Here, then, on display one last time, are the cardinal virtues of a writer who bestrode the American literary landscape for more than half a century: a virtuosic talent for sensual description, the seemingly effortless weaving of image and theme, and an almost Proustian capacity to absorb the reader in the quiddities of childhood and adolescence.
The jacket copy for "My Father's Tears" does not lie when it says the book finds Updike in a "valedictory mood." In one of the best stories in the collection, "Free," an aging widower visits an old lover, turned hard now in the Florida sun, and decides not to reconsumate the affair, returning instead to the inn where he used to vacation with his wife. "The Guardians" and "Kinderszenen" are less stories than fragments of memoir treating the Depression-era Pennsylvania upbringing that provided a seemingly endless wellspring for Updike's imagination.
This is a book full of reunions - with old lovers, with high school classmates, with aging friends at country clubs; and full of men casting a wistful eye on girls and women who represent a vitality long gone. In "A Walk With Elizanne," David Kern returns with his second wife to the 50th high school reunion in Olinger, the fictional town of Updike's earliest and finest short stories, where a woman he barely recognizes reminds him that he was the first boy to kiss her. This occasions a long reverie and a thought that could well be the subtitle of this book: "For a man there is no antidote to death but a woman."
Also on display in "My Father's Tears" are what some consider Updike's cardinal sins: his indifference to plot (many of the narratives here are little more than excuses for recollection), the repetitiveness of subject matter (12 of the 18 stories circle around suburban infidelities and divorce, or memories thereof), and the pervading solipsism of the (always) male protagonists (the narrator of "The Full Glass," for example, is relieved that a woman with whom he once had an affair is now dead because it "removes a confusing presence from the world").
And indeed, the issue of gender aside, it can be infuriating and even a touch macabre to read about a man reliving with his classmates jokes that date to grade school. It's in these moments where one feels that, notwithstanding his nuance, Updike has nuzzled a bit too comfortably up against the soft underbelly of American sentimentality, a gauzy, untroubled retrospect that one could fairly say he himself helped to fashion, at least in its literary manifestation.
And yet, in maddeningly circular fashion, this is also one his virtues: He risks sentiment, something many young writers today avoid for fear of appearing gullible or overly earnest. Thus, in the strongest and mostly clearly autobiographical title story of the book, Updike gives us a gently moving account of his relationship to his father, refracted through a beautifully limpid description of getting to know his father-in-law as a young man in Vermont, and bringing his wife home for the first time, circling around to his own father's death. The story's only plot is memory, the setting is familiar, the tone elegiac. And it works. It's honest and complex and philosophical without pretense.

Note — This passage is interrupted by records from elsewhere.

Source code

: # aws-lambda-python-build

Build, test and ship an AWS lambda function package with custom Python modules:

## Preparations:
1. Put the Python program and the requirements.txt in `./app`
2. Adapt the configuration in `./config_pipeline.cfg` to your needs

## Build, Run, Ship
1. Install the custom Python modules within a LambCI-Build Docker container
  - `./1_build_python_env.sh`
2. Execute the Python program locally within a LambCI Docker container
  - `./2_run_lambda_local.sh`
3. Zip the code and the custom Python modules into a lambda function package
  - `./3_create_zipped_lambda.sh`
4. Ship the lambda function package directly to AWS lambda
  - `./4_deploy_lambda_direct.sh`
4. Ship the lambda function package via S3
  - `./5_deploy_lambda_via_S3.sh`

Coming at the end of a career as prolific as Updike's, "My Father's Tears" will most likely be recorded as a minor event, a compilation of B-sides to more fully formed versions of the same material. In this sense, it may be more for the aficionado than the causal reader. But, to use the author's own words at the end of his last story, "If I can read this strange old guy's mind aright, he's drinking a toast to the visible world, his impending disappearance from it be damned."